Effective leaders respond to conditions which exist, not conditions which they want to exist or by ignoring the realities of their environment. Someone needs to alert the commissioner that he has no pants, regardless of what the jesters in the legislature may be saying to the contrary.
I'm sorry the two girls, presumably wealthy white girls, the friends of H. Wilkinson had to leave teaching. Welcome to teh real world.
Think of those of us who have been trained to do nothing else. We also are bneing asked to move mountains and do more without any time to do it.

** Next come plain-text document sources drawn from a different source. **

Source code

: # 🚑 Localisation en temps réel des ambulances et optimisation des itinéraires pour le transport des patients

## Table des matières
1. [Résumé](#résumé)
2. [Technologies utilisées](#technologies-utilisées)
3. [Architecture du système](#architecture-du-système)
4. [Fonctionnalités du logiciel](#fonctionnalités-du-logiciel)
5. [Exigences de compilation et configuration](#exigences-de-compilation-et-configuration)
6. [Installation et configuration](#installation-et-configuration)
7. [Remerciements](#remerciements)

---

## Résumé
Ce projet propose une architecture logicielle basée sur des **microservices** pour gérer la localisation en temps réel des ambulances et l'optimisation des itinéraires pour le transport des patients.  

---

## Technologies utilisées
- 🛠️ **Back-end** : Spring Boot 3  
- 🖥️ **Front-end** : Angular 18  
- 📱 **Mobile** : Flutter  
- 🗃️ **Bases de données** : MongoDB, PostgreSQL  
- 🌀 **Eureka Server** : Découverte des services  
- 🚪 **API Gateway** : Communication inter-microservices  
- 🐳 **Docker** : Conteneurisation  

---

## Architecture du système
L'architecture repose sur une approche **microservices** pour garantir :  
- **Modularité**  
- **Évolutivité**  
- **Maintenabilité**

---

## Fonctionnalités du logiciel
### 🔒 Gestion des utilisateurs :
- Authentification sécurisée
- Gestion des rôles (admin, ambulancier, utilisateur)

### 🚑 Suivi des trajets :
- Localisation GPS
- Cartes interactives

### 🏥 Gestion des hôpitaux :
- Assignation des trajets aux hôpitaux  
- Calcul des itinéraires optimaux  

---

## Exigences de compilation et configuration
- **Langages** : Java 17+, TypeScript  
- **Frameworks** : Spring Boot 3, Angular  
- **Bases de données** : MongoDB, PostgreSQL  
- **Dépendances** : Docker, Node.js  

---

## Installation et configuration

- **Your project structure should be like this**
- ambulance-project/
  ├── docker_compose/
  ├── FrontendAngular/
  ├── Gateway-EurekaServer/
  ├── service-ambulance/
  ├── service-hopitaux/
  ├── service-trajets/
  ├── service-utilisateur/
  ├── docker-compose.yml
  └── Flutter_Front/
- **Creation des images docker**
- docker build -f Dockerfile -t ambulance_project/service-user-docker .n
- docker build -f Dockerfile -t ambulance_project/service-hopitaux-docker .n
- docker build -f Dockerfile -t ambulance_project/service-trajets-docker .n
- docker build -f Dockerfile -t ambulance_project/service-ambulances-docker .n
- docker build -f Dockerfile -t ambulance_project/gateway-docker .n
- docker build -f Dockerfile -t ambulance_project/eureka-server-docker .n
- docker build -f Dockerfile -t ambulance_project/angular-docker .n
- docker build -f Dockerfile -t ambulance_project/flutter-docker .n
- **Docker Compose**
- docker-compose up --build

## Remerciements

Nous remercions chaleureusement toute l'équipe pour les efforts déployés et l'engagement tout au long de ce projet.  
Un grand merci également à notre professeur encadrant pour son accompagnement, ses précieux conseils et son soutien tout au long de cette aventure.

October 31, 2012 1:01 PM: You are seeing something different than I am. I see the highest levels of federal involvement in K-12 education in history. In Higher Ed I'd agree more...where the state is getting out of the higher ed business because they are afraid to tackle a real tax reform, one that increases revenues.
I agree that economic recovery will be slow coming. I think Obama (and the Republicans) should be faulted for not telling the American people how deep a hole we were (and still are) actually in. Neither candidate for president will bring about rapid economic recovery. There is still too much bad debt on the books and not enough people fully employed to bring it about.
We agree that a move toward privatization of education is also a move toward a bifurcated system...and accountability is trumping instruction these days.
November 1, 2012 7:10 AM: Hummmm. I asked Harvie about the girls and he said they weren't kids I knew from the neighborhood, so I don't have any evidence to support a judgment on them other than that they wanted to teach. I suppose we can conclude the teachers were at least rich enough to take out a college loan.
Should we be more concerned with the plight of certain teachers? I think there's reason enough to be concerned about the working conditions for all teachers regardless of any other factors. I don't see any advantage to dividing teachers along economic lines.
I assume their world inside the school was as real as that of anyone else.
But your central point echoed through the Prichard Committee. Today's teachers are being asked to do more than any prior generation of teachers - and they are being asked to do it on diminishing resources in the midst of a very public attack on the whole system. I believe FCPS folks would have felt supported by Dr Shelton's message to the group.
Thanks for the comments.
So what? Much of what is being said here by all these important folk could have been harvested in the faculty breakroom or local cafe.
What are we going to do about it?
Yes, and it was being kicked down the road twenty years ago by the legislature. What, indeed, are we going to do about it? It seems to me that legislators need to hear from teachers (and their supporters) about this issue. They will need political cover from certain powerful business interests in order to find their political will.